接下来我们做一个cycle检测的例子,在今天的转账的例子当中,什么叫做cycle?A转给B,B再转给A。或者A转给B,B转给C,C再转给A。大家可能会问,这有什么用?在商业风险探测的应用中,这种检测极为有用。另外商家也可以通过这样技术,找出那些“点数达人”,比如现在(2020年12月29日22:53:09)临近年底,一年来积攒下来的消费点数马上就要清零,今天晚上某电视台采访点数达人如何处理让点数不浪费,达人给出的解决方案是,将点数转给亲友,虽然手续费会扣除4点,但是点数的有效期自动延长两年,如果不想真的转赠,那么在点数过期(两年后)之前,请亲友再转赠回来,同时扣除4点。商家可以通过Graph进行检测,如果发现大家都通过这种方式延长点数的有效期,那么可以通过策略的更改更好地服务消费者,避免消费者的点数浪费,同时也不至于挤压过多的待兑换点数。
我们首先查询A->B->A的情形。
通过jshell的查询语句如下:
opg-jshell> graph.queryPgql(
...> " SELECT a1.ACCOUNT_NO, t1.DATE, t1.AMOUNT, a2.ACCOUNT_NO, t2.DATE, t2.AMOUNT " +
...> " MATCH (a1)-[t1:TRANSFER]->(a2)-[t2:TRANSFER]->(a1) " +
...> " WHERE t1.DATE < t2.DATE"
...> ).print();
+---------------------------------------------------------------------------------+
| a1.ACCOUNT_NO | t1.DATE | t1.AMOUNT | a2.ACCOUNT_NO | t2.DATE | t2.AMOUNT |
+---------------------------------------------------------------------------------+
| xxx-yyy-201 | 2018-10-05 | 200.0 | xxx-yyy-202 | 2018-10-10 | 300.0 |
+---------------------------------------------------------------------------------+
$10 ==> PgqlResultSetImpl[graph=Customer_360,numResults=1]

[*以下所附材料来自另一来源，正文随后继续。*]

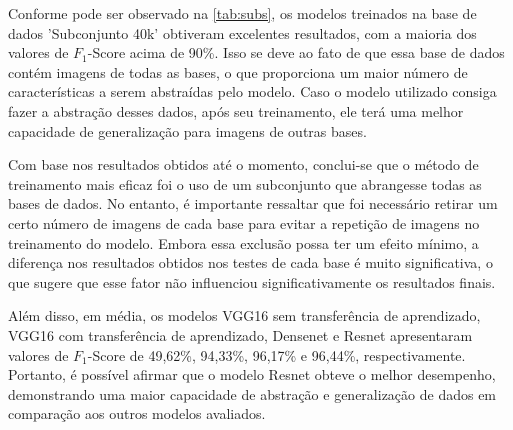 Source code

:Conforme pode ser observado na \autoref{tab:subs}, os modelos treinados na base de dados 'Subconjunto 40k' obtiveram excelentes resultados, com a maioria dos valores de $F_{1}$-Score acima de 90\%. 
Isso se deve ao fato de que essa base de dados contém imagens de todas as bases, o que proporciona um maior número de características a serem abstraídas pelo modelo.
Caso o modelo utilizado consiga fazer a abstração desses dados, após seu treinamento, ele terá uma melhor capacidade de generalização para imagens de outras bases.

Com base nos resultados obtidos até o momento, conclui-se que o método de treinamento mais eficaz foi o uso de um subconjunto que abrangesse todas as bases de dados. 
No entanto, é importante ressaltar que foi necessário retirar um certo número de imagens de cada base para evitar a repetição de imagens no treinamento do modelo. 
Embora essa exclusão possa ter um efeito mínimo, a diferença nos resultados obtidos nos testes de cada base é muito significativa, o que sugere que esse fator não influenciou significativamente os resultados finais.

Além disso, em média, os modelos VGG16 sem transferência de aprendizado, VGG16 com transferência de aprendizado, Densenet e Resnet apresentaram valores de $F_{1}$-Score de 49,62\%, 94,33\%, 96,17\% e 96,44\%, respectivamente.
Portanto, é possível afirmar que o modelo Resnet obteve o melhor desempenho, demonstrando uma maior capacidade de abstração e generalização de dados em comparação aos outros modelos avaliados.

通过Oracle Graph Visualization查询的结果如下,我觉得这样的结果更加直观。
接下来我们看看A->B->C->A的情形:
首先还是使用jshell进行查询:
opg-jshell> graph.queryPgql(
...> " SELECT a1.ACCOUNT_NO, t1.AMOUNT, a2.ACCOUNT_NO, t2.AMOUNT " +
...> " , a3.ACCOUNT_NO, t3.AMOUNT " +
...> " MATCH (a1)-[t1:TRANSFER]->(a2)-[t2:TRANSFER]->(a3)-[t3:TRANSFER]->(a1) " +
...> " WHERE t1.DATE < t2.DATE " +
...> " AND t2.DATE < t3.DATE "
...> ).print();
+-----------------------------------------------------------------------------------+
| a1.ACCOUNT_NO | t1.AMOUNT | a2.ACCOUNT_NO | t2.AMOUNT | a3.ACCOUNT_NO | t3.AMOUNT |
+-----------------------------------------------------------------------------------+
| xxx-yyy-201 | 500.0 | xxx-yyy-203 | 450.0 | xxx-yyy-204 | 400.0 |
+-----------------------------------------------------------------------------------+
$11 ==> PgqlResultSetImpl[graph=Customer_360,numResults=1]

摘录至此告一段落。